**TO DO:**
A precise reproduction of every record below is needed, minus the pictures.

**INFORMATION SUPPLIED:**
┄┄┄┄┄┄
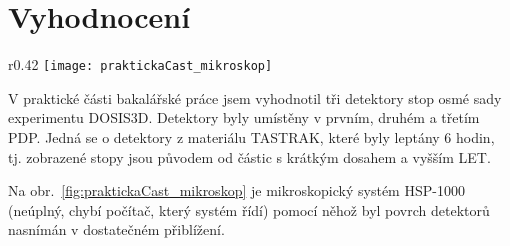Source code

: \section{Vyhodnocení}
\begin{wrapfigure}{r}{0.42\textwidth}
  \centering
  \texttt{[image: praktickaCast\_mikroskop]}
  \caption{Vysoko rychlostní optický mikroskop HSP-1000.~\cite{dosis_HSP1000}}
  \label{fig:praktickaCast_mikroskop}
  \vspace{-10pt}
\end{wrapfigure}
V praktické části bakalářské práce jsem vyhodnotil tři detektory stop osmé sady experimentu DOSIS3D. Detektory byly umístěny v prvním, druhém a třetím PDP. Jedná se o detektory z materiálu TASTRAK, které byly leptány 6 hodin, tj. zobrazené stopy jsou původem od částic s krátkým dosahem a vyšším LET.

Na obr.~\ref{fig:praktickaCast_mikroskop} je mikroskopický systém HSP-1000 (neúplný, chybí počítač, který systém řídí) pomocí něhož byl povrch detektorů nasnímán v dostatečném přiblížení.

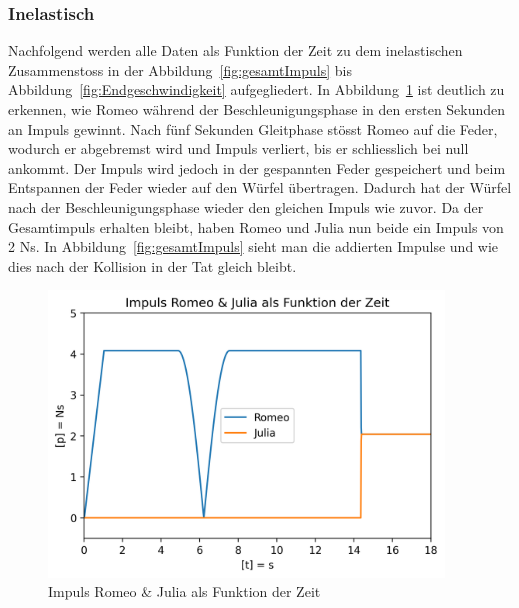 \documentclass[../main.tex]{subfiles}
\begin{document}
    \newpage
    \subsubsection{Inelastisch}
    Nachfolgend werden alle Daten als Funktion der Zeit zu dem inelastischen Zusammenstoss in der
    Abbildung~\ref{fig:gesamtImpuls} bis Abbildung~\ref{fig:Endgeschwindigkeit}
    aufgegliedert.
    \newline
    \newline
    In Abbildung~\ref{fig:ImpulsRomeoJulia} ist deutlich zu erkennen, wie Romeo
    während der Beschleunigungsphase in den ersten Sekunden an Impuls gewinnt. 
    Nach fünf Sekunden Gleitphase stösst Romeo auf die Feder, wodurch er abgebremst
    wird und Impuls verliert, bis er schliesslich bei null ankommt. Der Impuls wird
    jedoch in der gespannten Feder gespeichert und beim Entspannen der Feder wieder
    auf den Würfel übertragen. Dadurch hat der Würfel nach der Beschleunigungsphase 
    wieder den gleichen Impuls wie zuvor. Da der Gesamtimpuls erhalten bleibt, haben Romeo und Julia nun beide ein Impuls von 2 Ns. In Abbildung~\ref{fig:gesamtImpuls} sieht man die addierten Impulse und wie dies nach der Kollision in der Tat gleich bleibt.
    \begin{figure}[H]
        \begin{center}
            \centerline{\includegraphics[width=105mm]{./images/Inelastisch/ImpulsRomeoJulia}}
            \caption{Impuls Romeo \& Julia als Funktion der Zeit}
            \label{fig:ImpulsRomeoJulia}
        \end{center}
    \end{figure}
\end{document}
┄┄┄┄┄┄
**ANSWER FOR THIS EXERCISE:**
Source code

: \section{Vyhodnocení}
\begin{wrapfigure}{r}{0.42\textwidth}
  \centering
  \texttt{[image: praktickaCast\_mikroskop]}
  \caption{Vysoko rychlostní optický mikroskop HSP-1000.~\cite{dosis_HSP1000}}
  \label{fig:praktickaCast_mikroskop}
  \vspace{-10pt}
\end{wrapfigure}
V praktické části bakalářské práce jsem vyhodnotil tři detektory stop osmé sady experimentu DOSIS3D. Detektory byly umístěny v prvním, druhém a třetím PDP. Jedná se o detektory z materiálu TASTRAK, které byly leptány 6 hodin, tj. zobrazené stopy jsou původem od částic s krátkým dosahem a vyšším LET.

Na obr.~\ref{fig:praktickaCast_mikroskop} je mikroskopický systém HSP-1000 (neúplný, chybí počítač, který systém řídí) pomocí něhož byl povrch detektorů nasnímán v dostatečném přiblížení.

 \documentclass[../main.tex]{subfiles}
\begin{document}
    \newpage
    \subsubsection{Inelastisch}
    Nachfolgend werden alle Daten als Funktion der Zeit zu dem inelastischen Zusammenstoss in der
    Abbildung~\ref{fig:gesamtImpuls} bis Abbildung~\ref{fig:Endgeschwindigkeit}
    aufgegliedert.
    \newline
    \newline
    In Abbildung~\ref{fig:ImpulsRomeoJulia} ist deutlich zu erkennen, wie Romeo
    während der Beschleunigungsphase in den ersten Sekunden an Impuls gewinnt. 
    Nach fünf Sekunden Gleitphase stösst Romeo auf die Feder, wodurch er abgebremst
    wird und Impuls verliert, bis er schliesslich bei null ankommt. Der Impuls wird
    jedoch in der gespannten Feder gespeichert und beim Entspannen der Feder wieder
    auf den Würfel übertragen. Dadurch hat der Würfel nach der Beschleunigungsphase 
    wieder den gleichen Impuls wie zuvor. Da der Gesamtimpuls erhalten bleibt, haben Romeo und Julia nun beide ein Impuls von 2 Ns. In Abbildung~\ref{fig:gesamtImpuls} sieht man die addierten Impulse und wie dies nach der Kollision in der Tat gleich bleibt.
    \begin{figure}[H]
        \begin{center}
            \centerline{\includegraphics[width=105mm]{./images/Inelastisch/ImpulsRomeoJulia}}
            \caption{Impuls Romeo \& Julia als Funktion der Zeit}
            \label{fig:ImpulsRomeoJulia}
        \end{center}
    \end{figure}
\end{document}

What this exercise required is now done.